Mentre si avvicina però la possibile beatificazione (Papa Giovanni Paolo I è venerabile dal 2017, ndr) con la verifica ultima del presunto miracolo avvenuto in Argentina per sua intercessione, resta da chiedersi allora quale vero lascito seppe dare Papa Luciani alla Chiesa dei decenni a seguire. Ebbene, ce lo ricordano alcune considerazioni di Don Luigi Giussani, sacerdote fondatore del Movimento di Comunione e Liberazione, svolte diversi anni dopo la scomparsa di Albino Luciani e nel pieno dei “complotti” mediatici circa la possibile fine del Santo Padre originario del Bellunese.

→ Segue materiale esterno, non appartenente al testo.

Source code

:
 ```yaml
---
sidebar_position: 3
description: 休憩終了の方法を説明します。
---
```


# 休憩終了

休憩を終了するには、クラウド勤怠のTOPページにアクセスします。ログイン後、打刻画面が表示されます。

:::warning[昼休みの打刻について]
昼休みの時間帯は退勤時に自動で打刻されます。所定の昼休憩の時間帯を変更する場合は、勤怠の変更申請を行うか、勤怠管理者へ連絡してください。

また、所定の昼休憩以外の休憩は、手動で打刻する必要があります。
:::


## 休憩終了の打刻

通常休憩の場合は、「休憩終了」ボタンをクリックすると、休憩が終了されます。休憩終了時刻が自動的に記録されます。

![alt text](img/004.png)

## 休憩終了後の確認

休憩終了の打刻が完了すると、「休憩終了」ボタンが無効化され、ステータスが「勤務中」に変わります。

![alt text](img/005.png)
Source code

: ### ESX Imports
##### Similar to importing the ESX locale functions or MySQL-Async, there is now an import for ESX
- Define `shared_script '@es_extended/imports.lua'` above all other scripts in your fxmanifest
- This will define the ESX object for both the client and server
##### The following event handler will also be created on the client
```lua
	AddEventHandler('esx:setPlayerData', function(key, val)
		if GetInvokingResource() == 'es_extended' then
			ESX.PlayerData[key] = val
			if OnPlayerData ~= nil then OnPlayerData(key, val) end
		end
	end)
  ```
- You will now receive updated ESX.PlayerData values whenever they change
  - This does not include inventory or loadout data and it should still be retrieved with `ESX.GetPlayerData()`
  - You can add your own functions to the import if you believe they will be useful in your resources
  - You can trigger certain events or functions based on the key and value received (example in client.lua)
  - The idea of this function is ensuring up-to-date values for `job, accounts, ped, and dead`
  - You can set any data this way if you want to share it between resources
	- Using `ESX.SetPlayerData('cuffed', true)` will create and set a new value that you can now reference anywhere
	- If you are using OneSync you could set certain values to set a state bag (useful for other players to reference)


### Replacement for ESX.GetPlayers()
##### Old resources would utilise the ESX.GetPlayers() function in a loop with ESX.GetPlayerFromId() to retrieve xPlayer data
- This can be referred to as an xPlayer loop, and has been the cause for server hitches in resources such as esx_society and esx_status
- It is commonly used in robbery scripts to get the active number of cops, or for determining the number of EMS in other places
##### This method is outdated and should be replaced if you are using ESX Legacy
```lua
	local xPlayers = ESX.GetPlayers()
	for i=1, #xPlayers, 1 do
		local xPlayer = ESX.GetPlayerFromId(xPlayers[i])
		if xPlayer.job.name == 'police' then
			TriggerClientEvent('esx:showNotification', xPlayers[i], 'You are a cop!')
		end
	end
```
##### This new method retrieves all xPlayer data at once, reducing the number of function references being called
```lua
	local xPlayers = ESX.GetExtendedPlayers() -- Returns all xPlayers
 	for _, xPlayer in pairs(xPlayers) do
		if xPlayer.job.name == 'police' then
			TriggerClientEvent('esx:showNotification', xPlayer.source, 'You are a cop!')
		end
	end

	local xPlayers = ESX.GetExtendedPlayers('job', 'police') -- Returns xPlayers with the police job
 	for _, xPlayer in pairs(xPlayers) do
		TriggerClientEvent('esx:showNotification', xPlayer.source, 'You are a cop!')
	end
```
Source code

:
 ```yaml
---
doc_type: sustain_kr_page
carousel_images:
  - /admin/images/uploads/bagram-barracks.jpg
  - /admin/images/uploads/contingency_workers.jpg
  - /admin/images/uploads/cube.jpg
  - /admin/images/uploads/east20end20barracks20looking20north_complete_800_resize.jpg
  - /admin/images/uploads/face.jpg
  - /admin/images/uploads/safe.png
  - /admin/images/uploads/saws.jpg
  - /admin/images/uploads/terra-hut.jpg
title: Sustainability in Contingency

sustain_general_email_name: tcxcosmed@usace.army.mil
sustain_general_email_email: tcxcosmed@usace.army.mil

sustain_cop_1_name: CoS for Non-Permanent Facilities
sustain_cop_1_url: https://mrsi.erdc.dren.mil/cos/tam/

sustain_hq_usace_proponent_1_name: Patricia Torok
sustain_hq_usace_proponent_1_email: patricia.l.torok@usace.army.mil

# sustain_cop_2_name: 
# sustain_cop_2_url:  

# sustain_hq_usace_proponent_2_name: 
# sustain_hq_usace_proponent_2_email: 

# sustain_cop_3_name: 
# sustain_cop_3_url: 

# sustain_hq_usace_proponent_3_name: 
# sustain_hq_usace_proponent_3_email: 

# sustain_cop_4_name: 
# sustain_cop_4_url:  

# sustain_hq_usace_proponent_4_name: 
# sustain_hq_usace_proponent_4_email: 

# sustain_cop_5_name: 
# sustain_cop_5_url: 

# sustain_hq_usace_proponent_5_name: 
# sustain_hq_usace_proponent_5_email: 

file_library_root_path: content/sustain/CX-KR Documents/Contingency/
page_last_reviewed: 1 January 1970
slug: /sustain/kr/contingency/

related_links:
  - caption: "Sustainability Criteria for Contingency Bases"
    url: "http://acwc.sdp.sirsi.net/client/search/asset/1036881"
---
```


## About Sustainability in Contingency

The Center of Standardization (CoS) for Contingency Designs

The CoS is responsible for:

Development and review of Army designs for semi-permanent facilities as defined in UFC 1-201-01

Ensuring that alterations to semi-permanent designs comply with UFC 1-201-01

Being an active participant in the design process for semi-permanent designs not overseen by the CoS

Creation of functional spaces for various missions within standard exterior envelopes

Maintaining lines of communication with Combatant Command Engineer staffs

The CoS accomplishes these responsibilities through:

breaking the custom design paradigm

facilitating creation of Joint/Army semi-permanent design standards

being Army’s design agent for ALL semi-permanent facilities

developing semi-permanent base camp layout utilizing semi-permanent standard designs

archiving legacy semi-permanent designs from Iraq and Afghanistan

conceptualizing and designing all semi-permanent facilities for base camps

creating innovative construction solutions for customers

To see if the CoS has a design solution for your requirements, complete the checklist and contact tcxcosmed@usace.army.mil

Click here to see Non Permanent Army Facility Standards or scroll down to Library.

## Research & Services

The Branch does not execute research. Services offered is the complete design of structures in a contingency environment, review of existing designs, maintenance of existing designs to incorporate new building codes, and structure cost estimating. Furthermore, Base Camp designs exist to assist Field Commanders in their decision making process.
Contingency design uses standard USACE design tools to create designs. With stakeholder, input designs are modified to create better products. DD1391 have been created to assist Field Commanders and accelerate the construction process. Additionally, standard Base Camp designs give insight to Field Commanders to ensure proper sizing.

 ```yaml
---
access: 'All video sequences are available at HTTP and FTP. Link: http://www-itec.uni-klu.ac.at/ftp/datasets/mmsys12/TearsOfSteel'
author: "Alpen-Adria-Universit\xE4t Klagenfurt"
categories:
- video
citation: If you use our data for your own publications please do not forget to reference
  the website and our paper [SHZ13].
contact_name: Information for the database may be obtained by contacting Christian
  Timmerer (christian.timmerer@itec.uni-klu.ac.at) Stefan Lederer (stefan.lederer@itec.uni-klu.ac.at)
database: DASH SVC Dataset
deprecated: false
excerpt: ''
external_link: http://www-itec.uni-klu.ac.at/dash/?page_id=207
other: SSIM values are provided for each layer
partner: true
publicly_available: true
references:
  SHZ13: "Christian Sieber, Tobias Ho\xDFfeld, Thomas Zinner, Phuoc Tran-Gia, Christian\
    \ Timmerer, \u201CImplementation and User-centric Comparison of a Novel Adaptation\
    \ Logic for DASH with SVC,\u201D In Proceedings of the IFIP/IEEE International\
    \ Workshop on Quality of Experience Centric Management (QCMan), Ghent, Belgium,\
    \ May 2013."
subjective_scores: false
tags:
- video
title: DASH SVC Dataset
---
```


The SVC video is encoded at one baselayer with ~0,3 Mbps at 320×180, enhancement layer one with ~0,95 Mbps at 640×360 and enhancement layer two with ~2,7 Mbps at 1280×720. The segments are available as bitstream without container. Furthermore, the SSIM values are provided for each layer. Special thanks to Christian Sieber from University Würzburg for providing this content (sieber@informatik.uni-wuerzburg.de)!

43 ANNI DA MORTE DI PAPA LUCIANI: IL RICORDO DI DON GIUSSANI

«Il vero dramma della Chiesa che ama definirsi moderna è il tentativo di correggere lo stupore dell’avvenimento di Cristo con delle regole», a proferire queste parole fu Papa Luciani, noncurante delle “prassi” sempre molto accorte del Vaticano. A ricordarlo è stato proprio Don Giussani, che aggiunse il breve commento, «Sarebbe stato provvidenziale quel suo mese di pontificato. Anche solo per questa osservazione di cui non si trova altrove l’equivalente». Nella sua biografia ufficiale, il sacerdote-educatore di Desio sottolineava come «Sapremo forse soltanto alla fine del mondo fin dove è stato martirio». In un continuum tra Paolo VI, Giovanni Paolo I, Giovanni Paolo II e Benedetto XVI, Don Giussani si diceva certo che l’opera straordinaria dello Spirito Santo attraverso quegli straordinari testimoni di Cristo seppe salvare la Chiesa dalla morsa del secolarismo e delle ideologie del Novecento. Con la situazione ora nuovamente complicata, con un mondo che spinge dalla direzione opposta del cristianesimo, fare memoria dell’insegnamento di Papa Luciani rappresenta un’occasione unica a cui guardare per tutti, uomini di Chiesa e non. Come scriveva Graziano Debellini il 16 ottobre 2012, in occasione del centenario della nascita di Luciani, «La Chiesa di Papa Luciani è una Chiesa che si aspetta tutto dal suo Signore, non dalla propria scaltrezza mondana». Nell’udienza generale del 13 settembre 1978 Papa Giovanni Paolo I espresse con chiarezza questo concetto, profetico sui tempi che sarebbero poi sopraggiunti anche decenni dopo: «Quando si tratta di fede, il grande regista è Dio, perché Gesù ha detto: nessuno viene a me se il Padre mio non lo attira. […] E’ madre anche la Chiesa. Se è continuatrice di Cristo e Cristo è buono: anche la Chiesa deve essere buona; buona verso tutti; ma se per caso, qualche volta ci fossero nella Chiesa dei cattivi? Noi ce l’abbiamo, la mamma. Se la mamma è malata, se mia madre per caso diventasse zoppa, io le voglio più bene ancora. Lo stesso, nella Chiesa: se ci sono, e ci sono, dei difetti e delle mancanze, non deve mai venire meno il nostro affetto verso la Chiesa».